From the records below, transcribe only the lines running from the one with "## Tools needed" through the one with "The only memory". Keep both of those end lines.

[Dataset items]
################

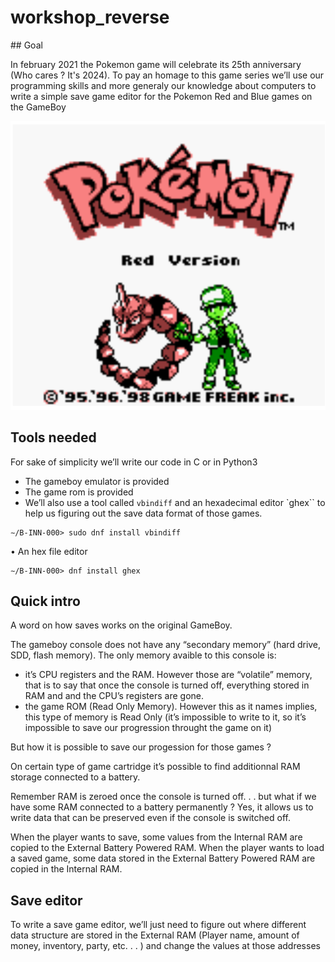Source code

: # workshop_reverse

## Goal

In february 2021 the Pokemon game will celebrate its 25th anniversary (Who cares ? It's 2024). To pay an homage to this game series we’ll use our programming skills and more generaly our knowledge about computers to write a simple
save game editor for the Pokemon Red and Blue games on the GameBoy

![](img/cap1.png)

## Tools needed

For sake of simplicity we’ll write our code in C or in Python3
- The gameboy emulator is provided
- The game rom is provided
- We’ll also use a tool called `vbindiff` and an hexadecimal editor `ghex`` to help us figuring out the save data format of those games.
```
∼/B-INN-000> sudo dnf install vbindiff
```
• An hex file editor
```
∼/B-INN-000> dnf install ghex
```

## Quick intro

A word on how saves works on the original GameBoy.


The gameboy console does not have any “secondary memory” (hard drive, SDD, flash memory).
The only memory avaible to this console is:
- it’s CPU registers and the RAM.
However those are “volatile” memory, that is to say that once the console is turned off, everything stored in RAM and and the CPU’s registers are gone.
- the game ROM (Read Only Memory).
However this as it names implies, this type of memory is Read Only (it’s impossible to write to it, so it’s impossible to save our progression throught the game on it)

But how it is possible to save our progession for those games ?

On certain type of game cartridge it’s possible to find additionnal RAM storage connected to a battery.


Remember RAM is zeroed once the console is turned off. . . but what if we have some RAM connected to a battery permanently ? Yes, it allows us to write data that can be preserved even if the console is switched
off.


When the player wants to save, some values from the Internal RAM are copied to the External Battery Powered RAM.
When the player wants to load a saved game, some data stored in the External Battery Powered RAM are copied in the Internal RAM.

## Save editor

To write a save game editor, we’ll just need to figure out where different data structure are stored in the
External RAM (Player name, amount of money, inventory, party, etc. . . ) and change the values at those
addresses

################

▸ **Output for this exercise**:
## Tools needed

For sake of simplicity we’ll write our code in C or in Python3
- The gameboy emulator is provided
- The game rom is provided
- We’ll also use a tool called `vbindiff` and an hexadecimal editor `ghex`` to help us figuring out the save data format of those games.
```
∼/B-INN-000> sudo dnf install vbindiff
```
• An hex file editor
```
∼/B-INN-000> dnf install ghex
```

## Quick intro

A word on how saves works on the original GameBoy.


The gameboy console does not have any “secondary memory” (hard drive, SDD, flash memory).
The only memory avaible to this console is:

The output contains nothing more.